Exercise:
Set down every entry again word for word, please, but skip the pictures.
────────────────
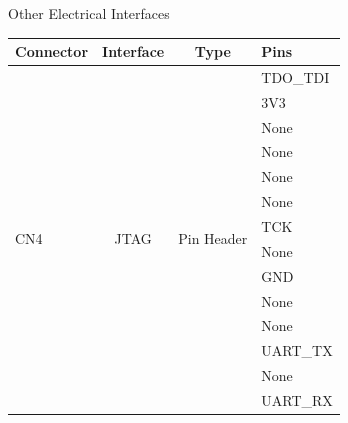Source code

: \begin{frame}{Other Electrical Interfaces}

    \begin{table}[!htb]\tiny
        \centering
        \label{tab:icd}
        \begin{tabular}{lccl}
            \toprule[1.5pt]
            \textbf{Connector} & \textbf{Interface} & \textbf{Type} & \textbf{Pins} \\
            \midrule
            \multirow{14}{*}{CN4} & \multirow{14}{*}{JTAG} & \multirow{14}{*}{Pin Header} & TDO\_TDI \\
                                  &                        &                              & 3V3 \\
                                  &                        &                              & None \\
                                  &                        &                              & None \\
                                  &                        &                              & None \\
                                  &                        &                              & None \\
                                  &                        &                              & TCK \\
                                  &                        &                              & None \\
                                  &                        &                              & GND \\
                                  &                        &                              & None \\
                                  &                        &                              & None \\
                                  &                        &                              & UART\_TX \\
                                  &                        &                              & None \\
                                  &                        &                              & UART\_RX \\

            \bottomrule[1.5pt]
        \end{tabular}
    \end{table}

\end{frame}

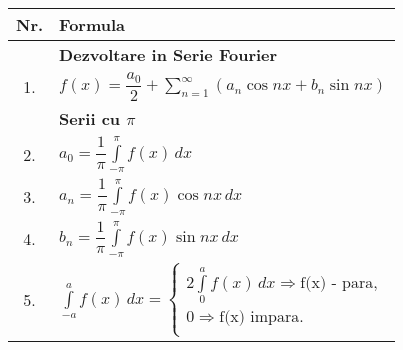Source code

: \documentclass{article}
\begin{document}
\setlength{\extrarowheight}{10pt}

\begin{table}[!ht]
    \begin{minipage}{0.5\linewidth}
        \centering
        \begin{tabularx}{\linewidth}{|c|X|}
            \hline
            \textbf{Nr.} & \textbf{Formula}                                                                                                                           \\
            \hline
                         & \textbf{Dezvoltare in Serie Fourier}                                                                                                       \\
            \hline
            1.           & $ f(x) = \dfrac{a_0}{2} +\displaystyle\sum\limits_{n = 1}^{\infty} \left(a_n \cos nx + b_n \sin nx\right)  $                               \\
            \hline
                         & \textbf{Serii cu $\pi$}                                                                                                                    \\
            \hline
            2.           & $ a_0 = \dfrac{1}{\pi} \displaystyle\int\limits_{-\pi}^{\pi} f(x) \,dx $                                                                   \\
            \hline
            3.           & $ a_n = \dfrac{1}{\pi} \displaystyle\int\limits_{-\pi}^{\pi} f(x) \cos nx \,dx $                                                           \\
            \hline
            4.           & $ b_n = \dfrac{1}{\pi} \displaystyle\int\limits_{-\pi}^{\pi} f(x) \sin nx \,dx $                                                           \\
            \hline
            5.           & $ \displaystyle\int\limits_{-a}^{a} f(x) \,dx =
                \begin{cases}
                    2\displaystyle\int\limits_{0}^{a} f(x) \,dx \Rightarrow \text{f(x) - para}, \\
                    0 \Rightarrow \text{f(x)  impara}.                                          \\
                \end{cases}
            $                                                                                                                                                         \\

\end{tabularx}
\end{minipage}
\end{table}
\end{document}
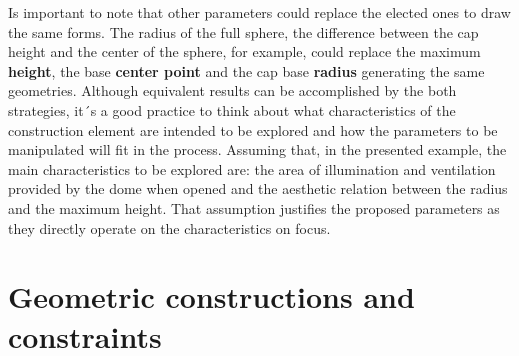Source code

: \documentclass[preprint,12pt,3p]{elsarticle}
\begin{document}
Is important to note that other parameters could replace the elected ones to draw the same forms. The radius of the full sphere, the difference between the cap height and the center of the sphere, for example, could replace the maximum \textbf{height}, the base \textbf{center point} and the cap base \textbf{radius} generating the same geometries. Although equivalent results can be accomplished by the both strategies, it´s a good practice to think about what characteristics of the construction element are intended to be explored and how the parameters to be manipulated will fit in the process. Assuming that, in the presented example, the main characteristics to be explored are: the area of illumination and ventilation provided by the dome when opened and the aesthetic relation between the radius and the maximum height. That assumption justifies the proposed parameters as they directly operate on the characteristics on focus.


\section{Geometric constructions and constraints}
\label{geometric}
\end{document}
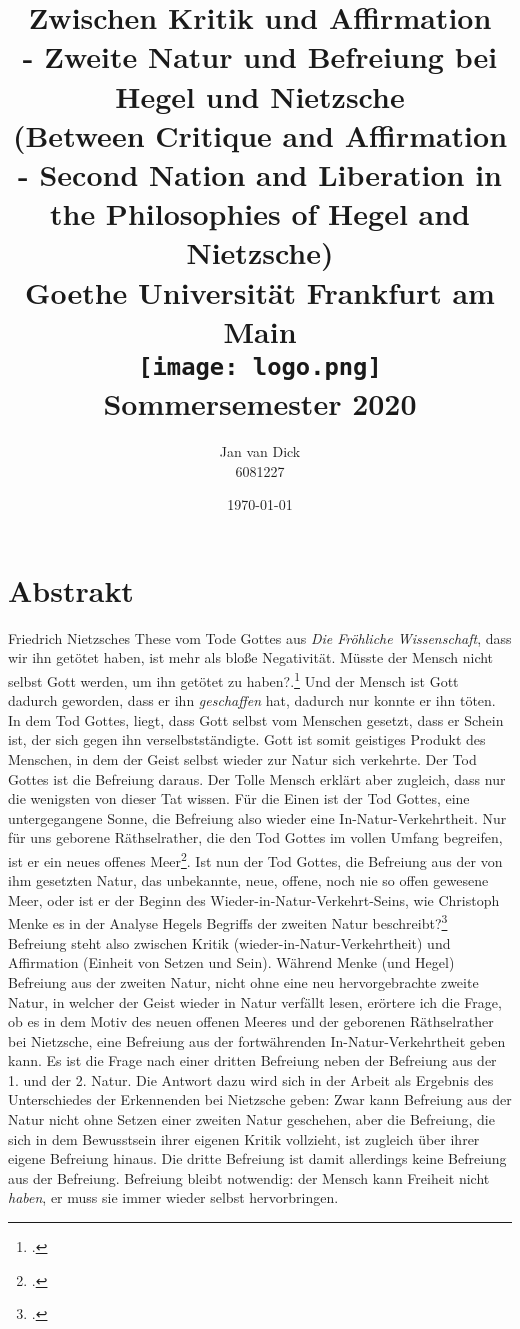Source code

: \documentclass[12pt, a4paper, openany]{report}
\title{
    {Zwischen Kritik und Affirmation}\\ 
    {\large- Zweite Natur und Befreiung bei Hegel und Nietzsche}\\
    {\large(Between Critique and Affirmation - Second Nation and Liberation in the Philosophies of Hegel and Nietzsche)}\\
    {\bigskip}
    {\large Goethe Universität Frankfurt am Main}\\
    {\bigskip}    
    {\bigskip}    
    {\texttt{[image: logo.png]}}\\
    {\bigskip}    
    {Sommersemester 2020}\\
}
\author{
    {Jan van Dick}\\
    {6081227}
}
\date{\today}
\begin{document}
\maketitle
\frontmatter


\chapter*{Abstrakt} 
Friedrich Nietzsches These vom Tode Gottes aus \textit{Die Fröhliche Wissenschaft}, dass \glqq wir\grqq{} ihn getötet haben, ist mehr als bloße Negativität. 
Müsste der Mensch nicht selbst Gott werden, um ihn getötet zu haben?.\footcite[Vgl.][481]{nietzsche_morgenrote_1999} 
Und der Mensch ist Gott dadurch geworden, dass er ihn \textit{geschaffen} hat, dadurch nur konnte er ihn töten. 
In dem Tod Gottes, liegt, dass Gott selbst vom Menschen gesetzt, dass er Schein ist, der sich gegen ihn verselbstständigte.
Gott ist somit geistiges Produkt des Menschen, in dem der Geist selbst wieder zur Natur sich verkehrte.
Der Tod Gottes ist die Befreiung daraus.
Der \glqq Tolle Mensch\grqq{} erklärt aber zugleich, dass nur die wenigsten von dieser Tat wissen. 
Für die Einen ist der Tod Gottes, eine untergegangene Sonne, die Befreiung also wieder eine In-Natur-Verkehrtheit.
Nur für uns \glqq geborene Räthselrather\grqq, die den Tod Gottes im vollen Umfang begreifen, ist er ein \glqq neues offenes Meer\grqq\footcite[][573]{nietzsche_morgenrote_1999}.
Ist nun der Tod Gottes, die Befreiung aus der von ihm gesetzten Natur, das unbekannte, neue, offene, noch nie so offen gewesene Meer, oder ist er der Beginn des Wieder-in-Natur-Verkehrt-Seins, wie Christoph Menke es in der Analyse Hegels Begriffs der zweiten Natur beschreibt?\footcite[Vgl.][144]{menke_autonomie_2018}\\
Befreiung steht also zwischen Kritik (wieder-in-Natur-Verkehrtheit) und Affirmation (Einheit von Setzen und Sein).
Während Menke (und Hegel) Befreiung aus der zweiten Natur, nicht ohne eine neu hervorgebrachte zweite Natur, in welcher der Geist wieder in Natur verfällt lesen, erörtere ich die Frage, ob es in dem Motiv des \glqq neuen offenen Meeres\grqq{} und der \glqq geborenen Räthselrather\grqq{} bei Nietzsche, eine Befreiung aus der fortwährenden In-Natur-Verkehrtheit geben kann.
Es ist die Frage nach einer dritten Befreiung neben der Befreiung aus der 1. und der 2. Natur. 
Die Antwort dazu wird sich in der Arbeit als Ergebnis des Unterschiedes der \glqq Erkennenden\grqq{} bei Nietzsche geben:
Zwar kann Befreiung aus der Natur nicht ohne Setzen einer zweiten Natur geschehen, aber die Befreiung, die sich in dem Bewusstsein ihrer eigenen Kritik vollzieht, ist zugleich über ihrer eigene Befreiung hinaus.
Die dritte Befreiung ist damit allerdings keine Befreiung aus der Befreiung.
Befreiung bleibt notwendig: der Mensch kann Freiheit nicht \textit{haben}, er muss sie immer wieder selbst hervorbringen.
\end{document}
────────────────
Reply to the task:
Source code

: \begin{frame}{Other Electrical Interfaces}

    \begin{table}[!htb]\tiny
        \centering
        \label{tab:icd}
        \begin{tabular}{lccl}
            \toprule[1.5pt]
            \textbf{Connector} & \textbf{Interface} & \textbf{Type} & \textbf{Pins} \\
            \midrule
            \multirow{14}{*}{CN4} & \multirow{14}{*}{JTAG} & \multirow{14}{*}{Pin Header} & TDO\_TDI \\
                                  &                        &                              & 3V3 \\
                                  &                        &                              & None \\
                                  &                        &                              & None \\
                                  &                        &                              & None \\
                                  &                        &                              & None \\
                                  &                        &                              & TCK \\
                                  &                        &                              & None \\
                                  &                        &                              & GND \\
                                  &                        &                              & None \\
                                  &                        &                              & None \\
                                  &                        &                              & UART\_TX \\
                                  &                        &                              & None \\
                                  &                        &                              & UART\_RX \\

            \bottomrule[1.5pt]
        \end{tabular}
    \end{table}

\end{frame}

Source code

: \documentclass{article}
\begin{document}
\setlength{\extrarowheight}{10pt}

\begin{table}[!ht]
    \begin{minipage}{0.5\linewidth}
        \centering
        \begin{tabularx}{\linewidth}{|c|X|}
            \hline
            \textbf{Nr.} & \textbf{Formula}                                                                                                                           \\
            \hline
                         & \textbf{Dezvoltare in Serie Fourier}                                                                                                       \\
            \hline
            1.           & $ f(x) = \dfrac{a_0}{2} +\displaystyle\sum\limits_{n = 1}^{\infty} \left(a_n \cos nx + b_n \sin nx\right)  $                               \\
            \hline
                         & \textbf{Serii cu $\pi$}                                                                                                                    \\
            \hline
            2.           & $ a_0 = \dfrac{1}{\pi} \displaystyle\int\limits_{-\pi}^{\pi} f(x) \,dx $                                                                   \\
            \hline
            3.           & $ a_n = \dfrac{1}{\pi} \displaystyle\int\limits_{-\pi}^{\pi} f(x) \cos nx \,dx $                                                           \\
            \hline
            4.           & $ b_n = \dfrac{1}{\pi} \displaystyle\int\limits_{-\pi}^{\pi} f(x) \sin nx \,dx $                                                           \\
            \hline
            5.           & $ \displaystyle\int\limits_{-a}^{a} f(x) \,dx =
                \begin{cases}
                    2\displaystyle\int\limits_{0}^{a} f(x) \,dx \Rightarrow \text{f(x) - para}, \\
                    0 \Rightarrow \text{f(x)  impara}.                                          \\
                \end{cases}
            $                                                                                                                                                         \\

\end{tabularx}
\end{minipage}
\end{table}
\end{document}
Source code

: \documentclass[preprint,12pt,3p]{elsarticle}
\begin{document}
Is important to note that other parameters could replace the elected ones to draw the same forms. The radius of the full sphere, the difference between the cap height and the center of the sphere, for example, could replace the maximum \textbf{height}, the base \textbf{center point} and the cap base \textbf{radius} generating the same geometries. Although equivalent results can be accomplished by the both strategies, it´s a good practice to think about what characteristics of the construction element are intended to be explored and how the parameters to be manipulated will fit in the process. Assuming that, in the presented example, the main characteristics to be explored are: the area of illumination and ventilation provided by the dome when opened and the aesthetic relation between the radius and the maximum height. That assumption justifies the proposed parameters as they directly operate on the characteristics on focus.


\section{Geometric constructions and constraints}
\label{geometric}
\end{document}
Source code

: \documentclass[12pt, a4paper, openany]{report}
\title{
    {Zwischen Kritik und Affirmation}\\ 
    {\large- Zweite Natur und Befreiung bei Hegel und Nietzsche}\\
    {\large(Between Critique and Affirmation - Second Nation and Liberation in the Philosophies of Hegel and Nietzsche)}\\
    {\bigskip}
    {\large Goethe Universität Frankfurt am Main}\\
    {\bigskip}    
    {\bigskip}    
    {\texttt{[image: logo.png]}}\\
    {\bigskip}    
    {Sommersemester 2020}\\
}
\author{
    {Jan van Dick}\\
    {6081227}
}
\date{\today}
\begin{document}
\maketitle
\frontmatter


\chapter*{Abstrakt} 
Friedrich Nietzsches These vom Tode Gottes aus \textit{Die Fröhliche Wissenschaft}, dass \glqq wir\grqq{} ihn getötet haben, ist mehr als bloße Negativität. 
Müsste der Mensch nicht selbst Gott werden, um ihn getötet zu haben?.\footcite[Vgl.][481]{nietzsche_morgenrote_1999} 
Und der Mensch ist Gott dadurch geworden, dass er ihn \textit{geschaffen} hat, dadurch nur konnte er ihn töten. 
In dem Tod Gottes, liegt, dass Gott selbst vom Menschen gesetzt, dass er Schein ist, der sich gegen ihn verselbstständigte.
Gott ist somit geistiges Produkt des Menschen, in dem der Geist selbst wieder zur Natur sich verkehrte.
Der Tod Gottes ist die Befreiung daraus.
Der \glqq Tolle Mensch\grqq{} erklärt aber zugleich, dass nur die wenigsten von dieser Tat wissen. 
Für die Einen ist der Tod Gottes, eine untergegangene Sonne, die Befreiung also wieder eine In-Natur-Verkehrtheit.
Nur für uns \glqq geborene Räthselrather\grqq, die den Tod Gottes im vollen Umfang begreifen, ist er ein \glqq neues offenes Meer\grqq\footcite[][573]{nietzsche_morgenrote_1999}.
Ist nun der Tod Gottes, die Befreiung aus der von ihm gesetzten Natur, das unbekannte, neue, offene, noch nie so offen gewesene Meer, oder ist er der Beginn des Wieder-in-Natur-Verkehrt-Seins, wie Christoph Menke es in der Analyse Hegels Begriffs der zweiten Natur beschreibt?\footcite[Vgl.][144]{menke_autonomie_2018}\\
Befreiung steht also zwischen Kritik (wieder-in-Natur-Verkehrtheit) und Affirmation (Einheit von Setzen und Sein).
Während Menke (und Hegel) Befreiung aus der zweiten Natur, nicht ohne eine neu hervorgebrachte zweite Natur, in welcher der Geist wieder in Natur verfällt lesen, erörtere ich die Frage, ob es in dem Motiv des \glqq neuen offenen Meeres\grqq{} und der \glqq geborenen Räthselrather\grqq{} bei Nietzsche, eine Befreiung aus der fortwährenden In-Natur-Verkehrtheit geben kann.
Es ist die Frage nach einer dritten Befreiung neben der Befreiung aus der 1. und der 2. Natur. 
Die Antwort dazu wird sich in der Arbeit als Ergebnis des Unterschiedes der \glqq Erkennenden\grqq{} bei Nietzsche geben:
Zwar kann Befreiung aus der Natur nicht ohne Setzen einer zweiten Natur geschehen, aber die Befreiung, die sich in dem Bewusstsein ihrer eigenen Kritik vollzieht, ist zugleich über ihrer eigene Befreiung hinaus.
Die dritte Befreiung ist damit allerdings keine Befreiung aus der Befreiung.
Befreiung bleibt notwendig: der Mensch kann Freiheit nicht \textit{haben}, er muss sie immer wieder selbst hervorbringen.
\end{document}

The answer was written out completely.